** Opening DATASET RECORDS block **
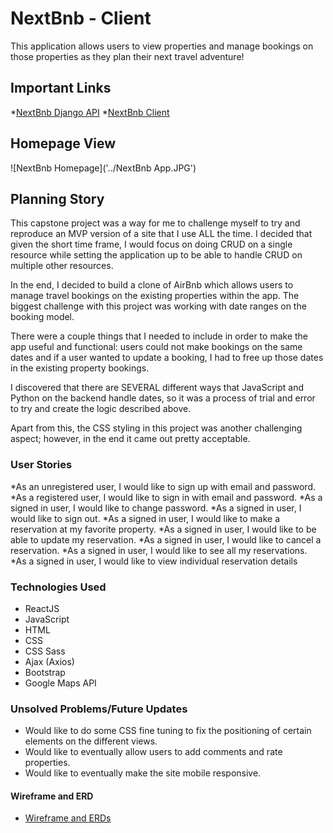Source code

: # NextBnb - Client

This application allows users to view properties and manage bookings on those
properties as they plan their next travel adventure!

## Important Links

*[NextBnb Django API](https://nextbnb-api.herokuapp.com/)
*[NextBnb Client](https://gambinos14.github.io/nextbnb-client/#/)

## Homepage View

![NextBnb Homepage]('../NextBnb App.JPG')

## Planning Story

This capstone project was a way for me to challenge myself to try and reproduce
an MVP version of a site that I use ALL the time. I decided that given the short
time frame, I would focus on doing CRUD on a single resource while setting the
application up to be able to handle CRUD on multiple other resources.

In the end, I decided to build a clone of AirBnb which allows users to manage
travel bookings on the existing properties within the app. The biggest challenge
with this project was working with date ranges on the booking model.

There were a couple things that I needed to include in order to make the app useful
and functional: users could not make bookings on the same dates and if a user
wanted to update a booking, I had to free up those dates in the existing property
bookings.

I discovered that there are SEVERAL different ways that JavaScript and Python on
the backend handle dates, so it was a process of trial and error to try and create
the logic described above.

Apart from this, the CSS styling in this project was another challenging
aspect; however, in the end it came out pretty acceptable.

### User Stories

*As an unregistered user, I would like to sign up with email and password.
*As a registered user, I would like to sign in with email and password.
*As a signed in user, I would like to change password.
*As a signed in user, I would like to sign out.
*As a signed in user, I would like to make a reservation at my favorite property.
*As a signed in user, I would like to be able to update my reservation.
*As a signed in user, I would like to cancel a reservation.
*As a signed in user, I would like to see all my reservations.
*As a signed in user, I would like to view individual reservation details

### Technologies Used

- ReactJS
- JavaScript
- HTML
- CSS
- CSS Sass
- Ajax (Axios)
- Bootstrap
- Google Maps API

### Unsolved Problems/Future Updates

- Would like to do some CSS fine tuning to fix the positioning of certain
elements on the different views.
- Would like to eventually allow users to add comments and rate properties.
- Would like to eventually make the site mobile responsive.

#### Wireframe and ERD

- [Wireframe and ERDs ](https://docs.google.com/document/d/1Pk_ML21nfQIxZaxbK4QNUWwwAYiqOJhJ7Ier5KqV4WY/edit?usp=sharing)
** Closing DATASET RECORDS block **
*WHAT THE TASK ASKS*: Find the word "Homepage" in the data and copy out each line where it turns up.

*OUTPUT OF THE EXERCISE*:
## Homepage View
![NextBnb Homepage]('../NextBnb App.JPG')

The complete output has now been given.